The thing is, a traditional budget is only fully effective for businesses that focus on profit generation.

For organizations such as nonprofits and government agencies that focus on goal attainment, a traditional budget may not be that useful.

Sure, they can use a traditional budget to put an expected limit on their spending.

However, that doesn’t answer the need for a way to measure the success of goal attainment.

Fortunately, there exists a budget that caters to such a need: the performance budget.

In this article, we will discuss what a performance budget is.

What can a performance budget do for an organization?

What are the advantages and disadvantages of implementing a performance budget?

How does it work?

We will try to answer these questions as we go along with the article.

What is a Performance Budget?

performance budget

A performance budget is a type of budget that focuses on the output and outcomes of services.

It provides information regarding the input of resources and the output of services for each unit or function of an organization.

The goal of a performance budget is to provide a way to measure the success of goal attainment for the output and outcomes of its services.

It does this by first identifying the desired output or outcomes of services.

It helps in putting quantitative measures on qualitative or subjective factors which makes them easier to account for.

Government bodies and agencies use a performance budget to reflect the link between taxpayer funds and the output or outcome of the services they provide.

Likewise, nonprofit organizations use a performance budget.

They do so to reflect the link between the donated funds and the output or outcome of their services.

If done properly, a performance budget can provide an organization with a way to quantitatively measure the success of its goal attainment.

It can help the organization in evaluating whether or not a specific output or outcome is achieved by the end of the period.

This potentially increases the efficiency of the organization in performing its services.

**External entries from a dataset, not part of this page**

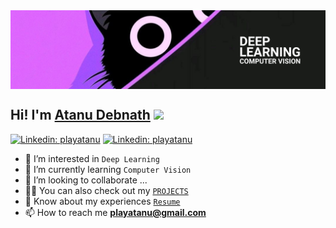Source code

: <img align="center" alt="Coding" style=" object-fit: cover;"  src="https://github.com/playatanu/playatanu/blob/main/github_banner.png?raw=true">

<h2>Hi! I'm <a href="https://playatanu.github.io">Atanu Debnath</a> <img src="https://media.giphy.com/media/mGcNjsfWAjY5AEZNw6/giphy.gif" width="50"></h2>

[![Linkedin: playatanu](https://img.shields.io/badge/-playatanu-blue?style=flat-square&logo=Linkedin&logoColor=white&link=https://www.linkedin.com/in/playatanu/)](https://www.linkedin.com/in/playatanu/)
[![Linkedin: playatanu](https://img.shields.io/badge/-playatanu-white?style=flat-square&logo=Youtube&logoColor=red&link=https://www.youtube.com/@playatanu/)](https://www.youtube.com/@playatanu/)






<!-- 
![](https://komarev.com/ghpvc/?username=playatanu&color=blueviolet&label=Profile+Views)
[![Twitter: playatanu](https://img.shields.io/badge/-playatanu-black?style=flat-square&logo=x&logoColor=white&link=https://www.twitter.com/playatanu/)](https://www.twitter.com/playatanu/) -->

- 👀 I’m interested in ``Deep Learning``
- 🌱 I’m currently learning `Computer Vision`
- 💞️ I’m looking to collaborate ...
- 👨‍💻 You can also check out my [`PROJECTS`](https://github.com/playatanu?tab=repositories)
- 📄 Know about my experiences [`Resume`](https://playatanu.github.io/Atanu_Debnath_Resume.pdf)
- 📫 How to reach me **playatanu@gmail.com**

By assigning a quantifiable goal for each of its units, there can be a proper guideline to which the assigned personnel can measure his/her performance.

It also provides a justification for the utilization of funds.

All in all, a performance budget is not just about the performance of the organization.

It provides a way to evaluate performance.

It promotes accountability for the units and people in charge of attaining the desired output and outcomes of services.

A performance budget can inspire people to work more efficiently as there is now a quantifiable way to measure their performance.

How Does a Performance Budget Work?

Unlike a traditional budget that focuses on target profit, a performance budget focuses on the outputs or outcomes of services.

As such, the allocation of the organization’s funds and resources will greatly depend on the specified goals agreed upon by the members of the budget committee and the unit or agency heads.

After all, the funds and resources of an organization are limited.

A performance budget helps the organization properly allocate its limited resources.

It also provides a justification as to why the allocation is done as such.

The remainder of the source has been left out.